Search and Rescue (SAR)
OVERVIEW
For over 40 years, NASA’s Search and Rescue office has aided the international Cospas-Sarsat Program in the development of search and rescue technologies. Cospas-Sarsat is a cooperative effort of 44 member countries and organizations dedicated to providing robust and reliable satellite-aided distress location services worldwide. The Search and Rescue office has been integral to designing and testing Cospas-Sarsat’s 406 MHz distress beacons, as well as the flight and ground systems that support them.
When beacon users find themselves in distress, they can activate their beacons that will begin the search and rescue process. Global Navigation Satellite System constellations like GPS and Galileo host Cospas-Sarsat’s primary flight segment, which listens for beacon signals. Those signals are relayed to ground stations — known as local user terminals — which use the data to calculate the beacons’ locations. The system supplies that data and the computed location to relevant organizations and first responders across the globe.
In the United States, search and rescue efforts are coordinated through the national search and rescue program called SARSAT. This is a combined effort between NASA and three other U.S. agencies. The Air Force coordinates inland search and rescue, the Coast Guard coordinates maritime search and rescue, and the National Oceanic and Atmospheric Administration operates the system. NASA infuses technology into the overall program to minimize the search time and maximize the rescues.
Quick Facts
TECHNOLOGY
In their lab at NASA’s Goddard Space Flight Center in Greenbelt, Maryland, the Search and Rescue office develops, tests, and troubleshoots both space-based and ground-based search and rescue technology. They also investigate new ideas and innovations that could enhance search and rescue operations. Some of these cutting-edge efforts include:
- New search-and-rescue repeaters for use on Global Navigation Satellite Systems like GPS. These repeaters significantly reduce the time it takes to locate distress signals.
- Second-generation beacons for use by pilots, mariners, and adventurers of all stripes across the globe. These offer a host of improvements to existing beacon technologies, including improved accuracy, quicker response times, and a more robust signal.
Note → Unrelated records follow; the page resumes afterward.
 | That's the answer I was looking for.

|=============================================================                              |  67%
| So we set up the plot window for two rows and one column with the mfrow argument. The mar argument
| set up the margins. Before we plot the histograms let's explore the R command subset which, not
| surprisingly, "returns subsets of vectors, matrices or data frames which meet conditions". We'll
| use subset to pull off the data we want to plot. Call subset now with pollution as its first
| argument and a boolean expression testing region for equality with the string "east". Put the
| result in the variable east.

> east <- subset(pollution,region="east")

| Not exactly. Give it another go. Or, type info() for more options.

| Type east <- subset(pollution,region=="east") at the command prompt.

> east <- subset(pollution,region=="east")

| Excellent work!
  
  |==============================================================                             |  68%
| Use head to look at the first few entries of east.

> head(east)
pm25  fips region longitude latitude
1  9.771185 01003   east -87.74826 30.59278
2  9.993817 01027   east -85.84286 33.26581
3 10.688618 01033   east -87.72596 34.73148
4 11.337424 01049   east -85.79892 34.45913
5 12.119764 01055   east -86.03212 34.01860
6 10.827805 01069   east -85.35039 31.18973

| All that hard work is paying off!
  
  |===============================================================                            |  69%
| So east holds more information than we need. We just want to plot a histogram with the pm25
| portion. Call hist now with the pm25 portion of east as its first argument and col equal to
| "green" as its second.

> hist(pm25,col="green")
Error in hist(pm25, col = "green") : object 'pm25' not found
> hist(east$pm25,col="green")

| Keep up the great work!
Second-generation technologies will be passed to commercial industry for manufacture and sale after acceptance by the international Cospas-Sarsat Program.
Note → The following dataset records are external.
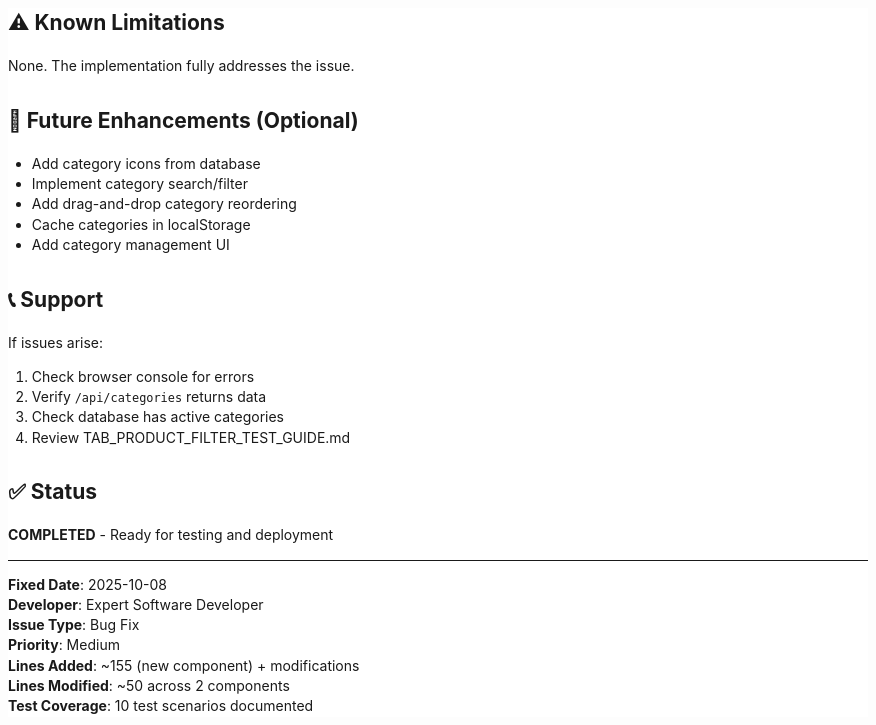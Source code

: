 ## ⚠️ Known Limitations
None. The implementation fully addresses the issue.

## 🔮 Future Enhancements (Optional)
- Add category icons from database
- Implement category search/filter
- Add drag-and-drop category reordering
- Cache categories in localStorage
- Add category management UI

## 📞 Support
If issues arise:
1. Check browser console for errors
2. Verify `/api/categories` returns data
3. Check database has active categories
4. Review TAB_PRODUCT_FILTER_TEST_GUIDE.md

## ✅ Status
**COMPLETED** - Ready for testing and deployment

---

**Fixed Date**: 2025-10-08  
**Developer**: Expert Software Developer  
**Issue Type**: Bug Fix  
**Priority**: Medium  
**Lines Added**: ~155 (new component) + modifications  
**Lines Modified**: ~50 across 2 components  
**Test Coverage**: 10 test scenarios documented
- Phased-array search and rescue ground station antennas that can track more than 20 spacecraft at once, enhancing capabilities and reducing costs.
- Unmanned Aircraft Systems (UAS) that can track beacon signals. This innovation will improve the response times of search and rescue professionals, especially in remote areas like the forests or the open ocean.
SAFETY STUDIES
The Search and Rescue office actively works to make air travel safer by studying the performance of emergency locator transmitters (ELTs) that are specially designed beacons for aircraft. The beacons will activate automatically in the event of a crash. Their comprehensive study of ELT failures helped develop recommendations for the Federal Aviation Administration, emergency beacon manufacturers, and airframe manufacturers regarding beacon installation and survivability.
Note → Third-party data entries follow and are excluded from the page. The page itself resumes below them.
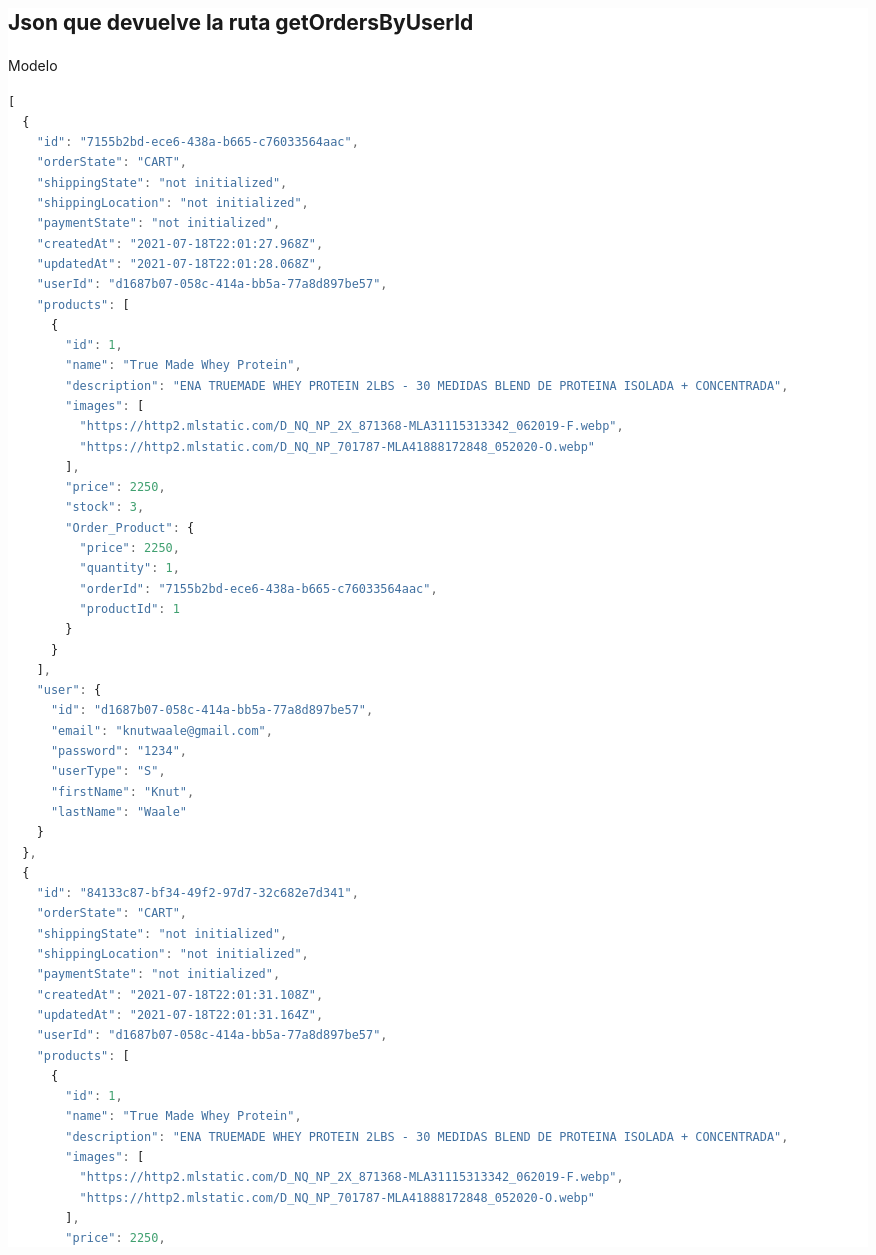 
## Json que devuelve la ruta getOrdersByUserId
Modelo
```js
[
  {
    "id": "7155b2bd-ece6-438a-b665-c76033564aac",
    "orderState": "CART",
    "shippingState": "not initialized",
    "shippingLocation": "not initialized",
    "paymentState": "not initialized",
    "createdAt": "2021-07-18T22:01:27.968Z",
    "updatedAt": "2021-07-18T22:01:28.068Z",
    "userId": "d1687b07-058c-414a-bb5a-77a8d897be57",
    "products": [
      {
        "id": 1,
        "name": "True Made Whey Protein",
        "description": "ENA TRUEMADE WHEY PROTEIN 2LBS - 30 MEDIDAS BLEND DE PROTEINA ISOLADA + CONCENTRADA",
        "images": [
          "https://http2.mlstatic.com/D_NQ_NP_2X_871368-MLA31115313342_062019-F.webp",
          "https://http2.mlstatic.com/D_NQ_NP_701787-MLA41888172848_052020-O.webp"
        ],
        "price": 2250,
        "stock": 3,
        "Order_Product": {
          "price": 2250,
          "quantity": 1,
          "orderId": "7155b2bd-ece6-438a-b665-c76033564aac",
          "productId": 1
        }
      }
    ],
    "user": {
      "id": "d1687b07-058c-414a-bb5a-77a8d897be57",
      "email": "knutwaale@gmail.com",
      "password": "1234",
      "userType": "S",
      "firstName": "Knut",
      "lastName": "Waale"
    }
  },
  {
    "id": "84133c87-bf34-49f2-97d7-32c682e7d341",
    "orderState": "CART",
    "shippingState": "not initialized",
    "shippingLocation": "not initialized",
    "paymentState": "not initialized",
    "createdAt": "2021-07-18T22:01:31.108Z",
    "updatedAt": "2021-07-18T22:01:31.164Z",
    "userId": "d1687b07-058c-414a-bb5a-77a8d897be57",
    "products": [
      {
        "id": 1,
        "name": "True Made Whey Protein",
        "description": "ENA TRUEMADE WHEY PROTEIN 2LBS - 30 MEDIDAS BLEND DE PROTEINA ISOLADA + CONCENTRADA",
        "images": [
          "https://http2.mlstatic.com/D_NQ_NP_2X_871368-MLA31115313342_062019-F.webp",
          "https://http2.mlstatic.com/D_NQ_NP_701787-MLA41888172848_052020-O.webp"
        ],
        "price": 2250,
```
The office is also utilizing its second-generation beacon technology to develop specifications for a new global, real-time aviation distress-tracking system. This system will use the Cospas-Sarsat network to leave breadcrumbs along a plane’s route well before crash-related activation, providing supplemental location data that improves the accuracy of the system and response times.
COMMERCIAL CREW
Search and Rescue professionals monitor NASA Commercial Crew Program missions to the International Space Station. The SpaceX Crew Dragon and Boeing CST-100 Starliner vehicles are both equipped with SAR-developed emergency beacons. These beacons help NASA locate astronauts in the unlikely event of a launch abort scenario or during splashdown upon return from the station.
In addition to Commercial Crew Program missions, the Search and Rescue office also monitors beacon-equipped Russian Soyuz vehicles transporting astronauts to the orbiting laboratory from the Baikonur Cosmodrome in Kazakhstan.
ARTEMIS
The first users of the Search and Rescue office’s new second-generation beacon technologies will be Artemis astronauts returning from the Moon. These miniaturized Advanced Next -Generation Emergency Locator (ANGEL) beacons will be attached to astronauts’ life preserver units. When astronauts splash back down to Earth — or in the unlikely event of a launch abort scenario — these beacons will allow them to be found if they need to egress from the Orion capsule.
In addition, the office is developing exploration capabilities as part of NASA’s Lunar Search and Rescue (LunaSAR) concept, extending the best practices of current Earth-based SAR systems to the lunar surface. LunaSAR ties into NASA’s LunaNet concept, a flexible and extensible lunar communications and navigation architecture.
LunaSAR will extend ANGEL beacon usability from Earth to the lunar surface, enabling rapid response to potential distress situations on the Moon. LunaSAR will use LunaNet and other cislunar comm and nav architectures as a backbone for transmitting rescue data during lunar surface activities.